►

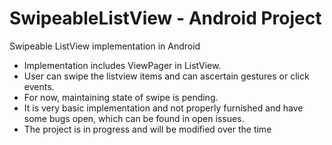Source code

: SwipeableListView - Android Project
=================

Swipeable ListView implementation in Android

- Implementation includes ViewPager in ListView. 
- User can swipe the listview items and can ascertain gestures or click events.
- For now, maintaining state of swipe is pending.
- It is very basic implementation and not properly furnished and have some bugs open, which can be found in open issues.
- The project is in progress and will be modified over the time
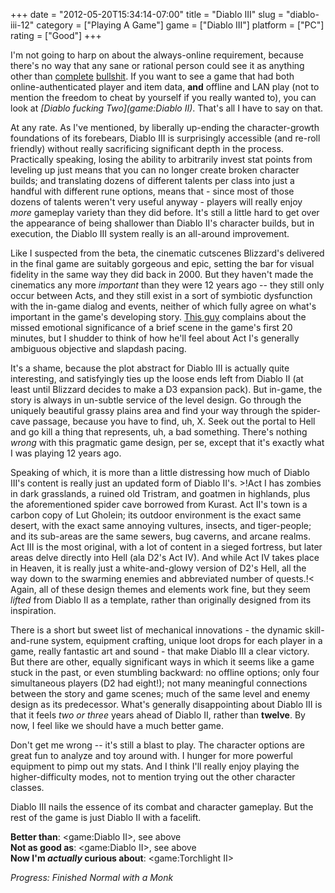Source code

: +++
date = "2012-05-20T15:34:14-07:00"
title = "Diablo III"
slug = "diablo-iii-12"
category = ["Playing A Game"]
game = ["Diablo III"]
platform = ["PC"]
rating = ["Good"]
+++

I'm not going to harp on about the always-online requirement, because there's no way that any sane or rational person could see it as anything other than <a href="http://www.cracked.com/blog/5-reasons-diablo-iii-represents-gamings-annoying-future/">complete</a> <a href="http://penny-arcade.com/2012/05/16/betwixt">bullshit</a>.  If you want to see a game that had both online-authenticated player and item data, <b>and</b> offline and LAN play (not to mention the freedom to cheat by yourself if you really wanted to), you can look at <i>[Diablo fucking Two](game:Diablo II)</i>.  That's all I have to say on that.

At any rate.  As I've mentioned, by liberally up-ending the character-growth foundations of its forebears, Diablo III is surprisingly accessible (and re-roll friendly) without really sacrificing significant depth in the process.  Practically speaking, losing the ability to arbitrarily invest stat points from leveling up just means that you can no longer create broken character builds; and translating dozens of different talents per class into just a handful with different rune options, means that - since most of those dozens of talents weren't very useful anyway - players will really enjoy <i>more</i> gameplay variety than they did before.  It's still a little hard to get over the appearance of being shallower than Diablo II's character builds, but in execution, the Diablo III system really is an all-around improvement.

Like I suspected from the beta, the cinematic cutscenes Blizzard's delivered in the final game are suitably gorgeous and epic, setting the bar for visual fidelity in the same way they did back in 2000.  But they haven't made the cinematics any more <i>important</i> than they were 12 years ago -- they still only occur between Acts, and they still exist in a sort of symbiotic dysfunction with the in-game dialog and events, neither of which fully agree on what's important in the game's developing story.  <a href="http://www.wired.com/gamelife/2012/05/diablo-iii-impressions/">This guy</a> complains about the missed emotional significance of a brief scene in the game's first 20 minutes, but I shudder to think of how he'll feel about Act I's generally ambiguous objective and slapdash pacing.

It's a shame, because the plot abstract for Diablo III is actually quite interesting, and satisfyingly ties up the loose ends left from Diablo II (at least until Blizzard decides to make a D3 expansion pack).  But in-game, the story is always in un-subtle service of the level design.  Go through the uniquely beautiful grassy plains area and find your way through the spider-cave passage, because you have to find, uh, X.  Seek out the portal to Hell and go kill a thing that represents, uh, a bad something.  There's nothing <i>wrong</i> with this pragmatic game design, per se, except that it's exactly what I was playing 12 years ago.

Speaking of which, it is more than a little distressing how much of Diablo III's content is really just an updated form of Diablo II's.  >!Act I has zombies in dark grasslands, a ruined old Tristram, and goatmen in highlands, plus the aforementioned spider cave borrowed from Kurast.  Act II's town is a carbon copy of Lut Gholein; its outdoor environment is the exact same desert, with the exact same annoying vultures, insects, and tiger-people; and its sub-areas are the same sewers, bug caverns, and arcane realms.  Act III is the most original, with a lot of content in a sieged fortress, but later areas delve directly into Hell (ala D2's Act IV).  And while Act IV takes place in Heaven, it is really just a white-and-glowy version of D2's Hell, all the way down to the swarming enemies and abbreviated number of quests.!<  Again, all of these design themes and elements work fine, but they seem <i>lifted</i> from Diablo II as a template, rather than originally designed from its inspiration.

There is a short but sweet list of mechanical innovations - the dynamic skill-and-rune system, equipment crafting, unique loot drops for each player in a game, really fantastic art and sound - that make Diablo III a clear victory.  But there are other, equally significant ways in which it seems like a game stuck in the past, or even stumbling backward: no offline options; only four simultaneous players (D2 had eight!); not many meaningful connections between the story and game scenes; much of the same level and enemy design as its predecessor.  What's generally disappointing about Diablo III is that it feels <i>two or three</i> years ahead of Diablo II, rather than <b>twelve</b>.  By now, I feel like we should have a much better game.

Don't get me wrong -- it's still a blast to play.  The character options are great fun to analyze and toy around with.  I hunger for more powerful equipment to pimp out my stats.  And I think I'll really enjoy playing the higher-difficulty modes, not to mention trying out the other character classes.

Diablo III nails the essence of its combat and character gameplay.  But the rest of the game is just Diablo II with a facelift.

<b>Better than</b>: <game:Diablo II>, see above  
<b>Not as good as</b>: <game:Diablo II>, see above  
<b>Now I'm <i>actually</i> curious about</b>: <game:Torchlight II>

<i>Progress: Finished Normal with a Monk</i>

◄

--- EXERCISE BRIEF ---
Using the entries above, return exactly the lines from the line with "- Android Project" to the line with "- For now, maintaining", counting both of those lines.

--- TASK OUTPUT ---
: SwipeableListView - Android Project
=================

Swipeable ListView implementation in Android

- Implementation includes ViewPager in ListView. 
- User can swipe the listview items and can ascertain gestures or click events.
- For now, maintaining state of swipe is pending.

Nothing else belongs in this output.